Mary was to spend a good part of her life trying to get her mother to do just that—grab on. She felt not so much unloved as ignored. There eventually were seven children, all of them scrambling for attention from a mother who seemed more interested in the social whirl of navy wives than in nurturing her young brood. For Mary, childhood was an exercise in finding ways to stay out of the way.

Ophelia, not given to stroking, ruled with an iron hand. There were few hugs and kisses to go around. On the other hand, father Alvin, when he was around, offered warmth, affection, and fun, acting as a buffer between the kids and Mom. He didn’t talk much, but he made the children feel cared about. Once, when they lived in Jacksonville, there was a rare heavy frost. Alvin drew pictures on the window of the bedroom Mary shared with her younger sister, Gail, and told the children Jack Frost had come for a visit. Mary believed every word of it and was enthralled.

Ophelia Ambria Casey had met her future husband at a dance in Pensacola, Florida, when she was just thirteen. Her father, a railroad worker, chaperoned them on dates, until they were married in 1924. Ophelia was fifteen, and Alvin, a young seaman, was twenty-two. Ophelia had been a willful child, pampered by parents who grieved the loss of an earlier daughter who had died of pneumonia at eighteen months.

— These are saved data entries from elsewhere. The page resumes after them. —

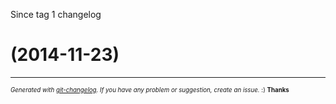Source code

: <a name="">Since tag 1 changelog</a>
#  (2014-11-23)



---
<sub><sup>*Generated with [git-changelog](https://github.com/rafinskipg/git-changelog). If you have any problem or suggestion, create an issue.* :) **Thanks** </sub></sup>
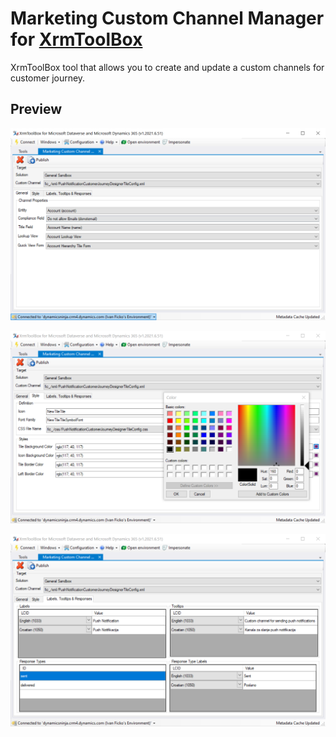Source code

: # Marketing Custom Channel Manager for [XrmToolBox](http://www.xrmtoolbox.com)

XrmToolBox tool that allows you to create and update a custom channels for customer journey.

## Preview

![](docs/img/mccm-tab-1.png)

![](docs/img/mccm-tab-2.png)

![](docs/img/mccm-tab-3.png)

She was little more than a child when she married. Two of her seven children arrived before she was twenty. She greeted motherhood with the mixed feelings of a young girl who loved her children, was intensely loyal to them, but resented the responsibility they entailed. She could be biting and cruel—a lifelong habit that prompted some of her grandchildren later to dub her, half-affectionately, “Wicked Badass Granny.”

To Mary, a sensitive, introverted girl, life meant keeping from underfoot. Yearning for affection, she settled for lying low—anything to escape the maternal barbs. Mary had buck teeth; she was gawky and a slow developer. By first grade she still could not print her name. Ophelia reserved one of her most hurtful terms for her daughter: she called her “lamebrain” far into adulthood.

Mary contrived to avert conflict, spending a lot of time feeling fearful or guilty. She longed for a safe space. She felt dumb. Every day, before getting out of bed, she prayed that she would be able to get through the day without doing something to displease her mother.

Her closest friend was her sister Jean, six years her senior. Mary could confide in Jean, who shared the same feelings of neglect at home. In school, Jean was encouraged because of her unusual singing voice. Once, a teacher sent a note home urging that Jean’s talent be nurtured. Ophelia set the note down, and that was the end of it. Jean, also an introverted child, never brought the subject up, but it lingered as a bitter memory throughout her life.

The navy family moved around a lot during Mary’s earliest years, from Panama to Jacksonville to Pensacola. They settled finally in Oakland, California, in 1941 just before America joined the war. Alvin Harrison, by then promoted to commissioned officer, was assigned a desk job at the naval air station.

The Harrisons were churchgoers. They drifted between Catholic, Baptist, and Methodist congregations. Ophelia in particular subscribed to the wrath-and-vengeance school of religion. The children learned that God was to be feared. You did what God said or risked being punished. You could burn in hell.